Task:
Every line in the data below that includes "array" belongs in the answer, copied as it stands.

☆ ☆ ☆ ☆ ☆ ☆ ☆

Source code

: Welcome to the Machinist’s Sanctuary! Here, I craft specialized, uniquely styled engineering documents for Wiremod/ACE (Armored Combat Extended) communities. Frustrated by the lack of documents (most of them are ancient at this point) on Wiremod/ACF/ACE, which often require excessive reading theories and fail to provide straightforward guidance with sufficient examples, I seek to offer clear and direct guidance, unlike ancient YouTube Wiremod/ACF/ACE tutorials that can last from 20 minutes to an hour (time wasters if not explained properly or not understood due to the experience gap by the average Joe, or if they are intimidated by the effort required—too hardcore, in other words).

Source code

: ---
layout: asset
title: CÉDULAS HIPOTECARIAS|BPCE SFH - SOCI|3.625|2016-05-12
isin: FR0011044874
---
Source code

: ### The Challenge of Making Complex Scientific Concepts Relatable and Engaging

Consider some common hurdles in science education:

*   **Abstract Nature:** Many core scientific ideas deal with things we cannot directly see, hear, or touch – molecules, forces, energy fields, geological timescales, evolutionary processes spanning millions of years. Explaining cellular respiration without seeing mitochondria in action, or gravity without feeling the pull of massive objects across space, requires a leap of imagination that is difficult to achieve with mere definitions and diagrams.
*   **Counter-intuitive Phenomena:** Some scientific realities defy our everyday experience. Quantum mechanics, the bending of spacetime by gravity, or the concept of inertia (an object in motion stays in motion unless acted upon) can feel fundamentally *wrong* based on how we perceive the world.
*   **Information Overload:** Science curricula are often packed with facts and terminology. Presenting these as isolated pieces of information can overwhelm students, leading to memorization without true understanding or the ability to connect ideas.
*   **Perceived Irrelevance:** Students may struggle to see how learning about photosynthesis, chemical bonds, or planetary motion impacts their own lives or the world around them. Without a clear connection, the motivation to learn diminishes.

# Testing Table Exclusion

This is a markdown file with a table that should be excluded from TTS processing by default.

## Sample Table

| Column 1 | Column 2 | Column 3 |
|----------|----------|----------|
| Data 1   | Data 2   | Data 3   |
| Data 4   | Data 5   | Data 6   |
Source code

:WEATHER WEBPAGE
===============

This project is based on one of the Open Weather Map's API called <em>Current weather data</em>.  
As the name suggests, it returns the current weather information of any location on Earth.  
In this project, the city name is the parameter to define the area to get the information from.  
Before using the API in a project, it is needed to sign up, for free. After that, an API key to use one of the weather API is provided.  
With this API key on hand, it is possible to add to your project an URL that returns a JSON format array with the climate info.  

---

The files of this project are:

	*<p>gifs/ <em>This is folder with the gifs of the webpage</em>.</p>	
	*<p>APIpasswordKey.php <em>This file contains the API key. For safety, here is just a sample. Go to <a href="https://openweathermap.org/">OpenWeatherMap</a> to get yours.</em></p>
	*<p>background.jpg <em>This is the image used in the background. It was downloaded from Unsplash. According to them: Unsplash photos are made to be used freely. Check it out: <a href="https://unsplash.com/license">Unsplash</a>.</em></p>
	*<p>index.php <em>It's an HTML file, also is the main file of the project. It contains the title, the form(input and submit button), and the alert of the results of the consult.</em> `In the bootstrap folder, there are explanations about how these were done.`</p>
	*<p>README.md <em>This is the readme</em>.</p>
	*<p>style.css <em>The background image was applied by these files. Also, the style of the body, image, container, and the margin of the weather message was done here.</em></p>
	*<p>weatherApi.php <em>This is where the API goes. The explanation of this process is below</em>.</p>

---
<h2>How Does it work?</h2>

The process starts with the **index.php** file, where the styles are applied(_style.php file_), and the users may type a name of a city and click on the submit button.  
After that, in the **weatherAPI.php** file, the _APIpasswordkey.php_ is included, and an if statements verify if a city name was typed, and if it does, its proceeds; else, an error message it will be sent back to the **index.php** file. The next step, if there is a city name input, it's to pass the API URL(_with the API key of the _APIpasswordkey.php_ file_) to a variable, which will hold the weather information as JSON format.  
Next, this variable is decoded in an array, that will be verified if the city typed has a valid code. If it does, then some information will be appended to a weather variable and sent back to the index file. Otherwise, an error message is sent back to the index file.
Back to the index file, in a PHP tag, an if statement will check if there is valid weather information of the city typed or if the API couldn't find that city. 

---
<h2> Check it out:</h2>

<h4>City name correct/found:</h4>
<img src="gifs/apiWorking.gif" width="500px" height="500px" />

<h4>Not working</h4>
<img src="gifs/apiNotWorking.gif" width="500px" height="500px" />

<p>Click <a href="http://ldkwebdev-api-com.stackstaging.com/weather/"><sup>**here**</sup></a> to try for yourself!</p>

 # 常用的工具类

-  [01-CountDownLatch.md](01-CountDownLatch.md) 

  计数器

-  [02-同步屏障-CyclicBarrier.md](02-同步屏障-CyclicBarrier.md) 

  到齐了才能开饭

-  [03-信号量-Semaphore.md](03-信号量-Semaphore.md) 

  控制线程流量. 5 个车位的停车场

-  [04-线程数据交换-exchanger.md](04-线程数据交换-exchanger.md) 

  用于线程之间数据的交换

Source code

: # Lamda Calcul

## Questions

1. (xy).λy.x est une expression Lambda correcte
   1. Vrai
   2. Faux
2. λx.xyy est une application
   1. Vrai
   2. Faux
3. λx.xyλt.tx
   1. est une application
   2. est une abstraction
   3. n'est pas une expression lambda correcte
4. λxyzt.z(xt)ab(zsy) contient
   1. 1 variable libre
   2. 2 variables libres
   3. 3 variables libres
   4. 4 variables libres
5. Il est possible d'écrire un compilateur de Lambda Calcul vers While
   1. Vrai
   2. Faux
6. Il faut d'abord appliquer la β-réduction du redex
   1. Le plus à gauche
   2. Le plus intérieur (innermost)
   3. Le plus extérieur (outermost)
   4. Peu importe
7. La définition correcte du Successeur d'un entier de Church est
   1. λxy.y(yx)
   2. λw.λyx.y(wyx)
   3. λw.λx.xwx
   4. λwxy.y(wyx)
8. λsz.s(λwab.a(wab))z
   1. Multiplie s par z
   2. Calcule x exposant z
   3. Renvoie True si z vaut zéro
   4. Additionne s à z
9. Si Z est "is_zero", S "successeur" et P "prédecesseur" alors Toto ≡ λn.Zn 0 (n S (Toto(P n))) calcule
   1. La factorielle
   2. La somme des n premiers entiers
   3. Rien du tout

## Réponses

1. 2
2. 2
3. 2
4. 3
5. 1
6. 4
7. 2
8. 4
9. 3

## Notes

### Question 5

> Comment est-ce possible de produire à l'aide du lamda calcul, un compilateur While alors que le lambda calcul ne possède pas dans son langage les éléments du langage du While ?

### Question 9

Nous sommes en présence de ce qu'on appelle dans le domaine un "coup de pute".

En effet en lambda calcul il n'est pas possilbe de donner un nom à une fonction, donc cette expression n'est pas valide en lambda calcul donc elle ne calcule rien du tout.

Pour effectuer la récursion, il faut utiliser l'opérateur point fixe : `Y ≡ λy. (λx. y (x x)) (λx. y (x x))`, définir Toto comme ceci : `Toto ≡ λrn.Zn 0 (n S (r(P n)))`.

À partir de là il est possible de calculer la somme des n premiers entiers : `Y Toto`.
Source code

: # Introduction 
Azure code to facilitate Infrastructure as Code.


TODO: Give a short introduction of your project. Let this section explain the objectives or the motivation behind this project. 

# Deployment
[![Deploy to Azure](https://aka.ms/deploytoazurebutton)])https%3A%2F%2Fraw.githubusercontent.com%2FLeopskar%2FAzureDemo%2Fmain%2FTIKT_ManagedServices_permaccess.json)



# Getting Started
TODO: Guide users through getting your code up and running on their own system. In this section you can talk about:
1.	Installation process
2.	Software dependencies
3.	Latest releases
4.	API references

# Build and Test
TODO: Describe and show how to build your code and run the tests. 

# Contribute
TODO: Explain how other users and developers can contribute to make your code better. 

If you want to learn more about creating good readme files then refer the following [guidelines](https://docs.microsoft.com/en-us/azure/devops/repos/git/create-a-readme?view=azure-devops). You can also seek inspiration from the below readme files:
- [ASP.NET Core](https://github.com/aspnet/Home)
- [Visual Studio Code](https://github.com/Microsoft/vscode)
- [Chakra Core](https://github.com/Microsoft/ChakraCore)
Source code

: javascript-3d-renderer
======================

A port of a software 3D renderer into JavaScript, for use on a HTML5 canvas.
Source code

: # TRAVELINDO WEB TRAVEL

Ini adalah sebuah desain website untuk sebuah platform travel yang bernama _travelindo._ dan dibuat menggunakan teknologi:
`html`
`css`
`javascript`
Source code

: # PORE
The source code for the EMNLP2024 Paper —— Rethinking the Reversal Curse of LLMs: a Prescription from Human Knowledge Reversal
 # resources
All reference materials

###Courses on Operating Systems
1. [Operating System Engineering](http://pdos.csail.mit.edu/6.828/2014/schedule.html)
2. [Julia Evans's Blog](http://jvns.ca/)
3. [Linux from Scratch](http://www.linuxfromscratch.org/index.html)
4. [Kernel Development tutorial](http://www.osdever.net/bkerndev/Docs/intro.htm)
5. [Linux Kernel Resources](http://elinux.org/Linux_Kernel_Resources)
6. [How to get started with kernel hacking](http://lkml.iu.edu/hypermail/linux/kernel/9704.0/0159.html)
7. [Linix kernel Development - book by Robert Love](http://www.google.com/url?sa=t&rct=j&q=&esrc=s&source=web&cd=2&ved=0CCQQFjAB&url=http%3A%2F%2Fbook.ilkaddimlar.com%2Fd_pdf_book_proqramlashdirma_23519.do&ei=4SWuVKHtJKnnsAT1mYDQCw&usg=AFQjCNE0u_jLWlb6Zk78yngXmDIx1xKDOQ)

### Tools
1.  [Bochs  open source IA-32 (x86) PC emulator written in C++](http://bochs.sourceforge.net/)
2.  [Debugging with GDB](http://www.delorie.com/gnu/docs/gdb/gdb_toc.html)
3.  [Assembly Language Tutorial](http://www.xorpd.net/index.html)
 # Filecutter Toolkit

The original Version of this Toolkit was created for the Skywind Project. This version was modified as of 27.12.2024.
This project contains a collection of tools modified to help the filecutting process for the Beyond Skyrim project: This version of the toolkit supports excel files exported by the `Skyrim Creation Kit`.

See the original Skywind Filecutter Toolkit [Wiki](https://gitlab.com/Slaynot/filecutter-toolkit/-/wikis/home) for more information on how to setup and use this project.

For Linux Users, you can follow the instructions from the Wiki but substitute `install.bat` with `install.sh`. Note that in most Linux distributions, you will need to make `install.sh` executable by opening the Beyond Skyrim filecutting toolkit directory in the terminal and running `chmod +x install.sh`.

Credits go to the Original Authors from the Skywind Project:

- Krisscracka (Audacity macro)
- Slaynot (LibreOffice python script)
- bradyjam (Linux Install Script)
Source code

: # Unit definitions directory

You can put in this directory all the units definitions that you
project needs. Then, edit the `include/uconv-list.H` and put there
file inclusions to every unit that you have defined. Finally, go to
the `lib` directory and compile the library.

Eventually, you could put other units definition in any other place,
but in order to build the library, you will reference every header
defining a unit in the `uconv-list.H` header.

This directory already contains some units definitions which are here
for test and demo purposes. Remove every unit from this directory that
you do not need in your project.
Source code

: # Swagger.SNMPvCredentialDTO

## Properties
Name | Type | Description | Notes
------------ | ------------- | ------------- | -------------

☆ ☆ ☆ ☆ ☆ ☆ ☆

Your solution:
With this API key on hand, it is possible to add to your project an URL that returns a JSON format array with the climate info.  
Next, this variable is decoded in an array, that will be verified if the city typed has a valid code. If it does, then some information will be appended to a weather variable and sent back to the index file. Otherwise, an error message is sent back to the index file.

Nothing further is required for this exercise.